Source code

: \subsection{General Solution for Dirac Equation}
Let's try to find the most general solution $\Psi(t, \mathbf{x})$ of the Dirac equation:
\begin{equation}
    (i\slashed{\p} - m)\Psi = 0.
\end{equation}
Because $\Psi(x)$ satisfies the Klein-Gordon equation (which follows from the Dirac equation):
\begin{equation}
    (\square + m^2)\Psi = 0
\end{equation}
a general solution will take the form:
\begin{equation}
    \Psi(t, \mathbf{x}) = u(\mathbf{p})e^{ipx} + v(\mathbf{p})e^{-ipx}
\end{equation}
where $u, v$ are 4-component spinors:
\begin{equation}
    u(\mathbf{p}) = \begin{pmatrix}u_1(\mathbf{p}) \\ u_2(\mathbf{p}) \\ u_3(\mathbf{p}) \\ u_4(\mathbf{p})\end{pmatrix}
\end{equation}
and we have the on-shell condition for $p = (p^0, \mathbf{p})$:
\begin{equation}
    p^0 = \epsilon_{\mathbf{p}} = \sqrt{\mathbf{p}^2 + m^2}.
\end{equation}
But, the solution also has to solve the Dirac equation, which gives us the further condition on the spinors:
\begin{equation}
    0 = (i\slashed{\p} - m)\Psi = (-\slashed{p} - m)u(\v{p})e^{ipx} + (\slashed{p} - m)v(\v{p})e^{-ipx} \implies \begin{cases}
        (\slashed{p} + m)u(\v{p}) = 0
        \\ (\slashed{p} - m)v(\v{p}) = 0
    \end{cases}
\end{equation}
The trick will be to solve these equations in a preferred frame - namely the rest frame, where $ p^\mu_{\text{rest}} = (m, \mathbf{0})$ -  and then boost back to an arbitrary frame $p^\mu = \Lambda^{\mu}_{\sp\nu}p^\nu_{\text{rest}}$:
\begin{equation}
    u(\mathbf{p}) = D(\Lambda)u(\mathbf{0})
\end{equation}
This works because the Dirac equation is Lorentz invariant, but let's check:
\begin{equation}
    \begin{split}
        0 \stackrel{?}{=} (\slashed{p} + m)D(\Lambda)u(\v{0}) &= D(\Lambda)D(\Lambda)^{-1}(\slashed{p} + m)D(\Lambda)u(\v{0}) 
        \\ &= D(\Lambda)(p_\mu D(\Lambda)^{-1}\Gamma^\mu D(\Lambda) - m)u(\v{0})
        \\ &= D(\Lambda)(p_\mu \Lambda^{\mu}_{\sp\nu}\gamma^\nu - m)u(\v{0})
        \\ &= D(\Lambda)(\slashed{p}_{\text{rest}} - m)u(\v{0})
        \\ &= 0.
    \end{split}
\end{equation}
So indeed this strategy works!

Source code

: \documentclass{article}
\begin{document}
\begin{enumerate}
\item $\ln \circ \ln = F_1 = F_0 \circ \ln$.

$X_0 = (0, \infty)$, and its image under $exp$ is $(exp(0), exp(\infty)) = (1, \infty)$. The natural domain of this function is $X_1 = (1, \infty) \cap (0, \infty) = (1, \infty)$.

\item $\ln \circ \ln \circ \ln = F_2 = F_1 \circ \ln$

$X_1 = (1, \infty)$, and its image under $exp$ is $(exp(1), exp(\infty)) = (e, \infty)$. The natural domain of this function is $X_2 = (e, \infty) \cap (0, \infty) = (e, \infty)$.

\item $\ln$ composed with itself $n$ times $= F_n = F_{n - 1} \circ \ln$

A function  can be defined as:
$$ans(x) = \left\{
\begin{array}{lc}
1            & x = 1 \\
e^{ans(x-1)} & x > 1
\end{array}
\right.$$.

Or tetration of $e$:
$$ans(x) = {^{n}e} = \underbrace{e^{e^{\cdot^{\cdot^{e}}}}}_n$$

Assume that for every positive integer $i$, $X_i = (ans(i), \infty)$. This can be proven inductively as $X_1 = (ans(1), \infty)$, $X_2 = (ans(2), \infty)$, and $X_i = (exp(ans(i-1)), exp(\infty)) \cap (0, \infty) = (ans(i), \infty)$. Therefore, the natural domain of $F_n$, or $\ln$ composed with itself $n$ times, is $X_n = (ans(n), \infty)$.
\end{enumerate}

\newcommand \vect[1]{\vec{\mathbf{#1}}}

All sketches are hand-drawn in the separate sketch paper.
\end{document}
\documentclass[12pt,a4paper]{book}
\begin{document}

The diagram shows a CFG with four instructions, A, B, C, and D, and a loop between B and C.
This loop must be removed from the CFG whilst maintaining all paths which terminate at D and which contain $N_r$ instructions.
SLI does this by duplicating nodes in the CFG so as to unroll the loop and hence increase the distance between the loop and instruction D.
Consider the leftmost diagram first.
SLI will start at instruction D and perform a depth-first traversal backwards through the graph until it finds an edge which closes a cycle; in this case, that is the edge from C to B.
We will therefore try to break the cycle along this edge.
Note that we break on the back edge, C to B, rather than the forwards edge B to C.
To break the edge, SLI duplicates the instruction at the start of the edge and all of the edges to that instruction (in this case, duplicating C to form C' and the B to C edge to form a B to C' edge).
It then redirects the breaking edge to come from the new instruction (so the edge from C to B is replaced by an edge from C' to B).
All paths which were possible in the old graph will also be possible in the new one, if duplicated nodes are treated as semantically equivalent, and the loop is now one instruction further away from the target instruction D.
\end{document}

# # # #

◆ Exercise details: Find the lines above with the word "solve". Copy them out.

◆ Answer space:
But, the solution also has to solve the Dirac equation, which gives us the further condition on the spinors:
The trick will be to solve these equations in a preferred frame - namely the rest frame, where $ p^\mu_{\text{rest}} = (m, \mathbf{0})$ -  and then boost back to an arbitrary frame $p^\mu = \Lambda^{\mu}_{\sp\nu}p^\nu_{\text{rest}}$:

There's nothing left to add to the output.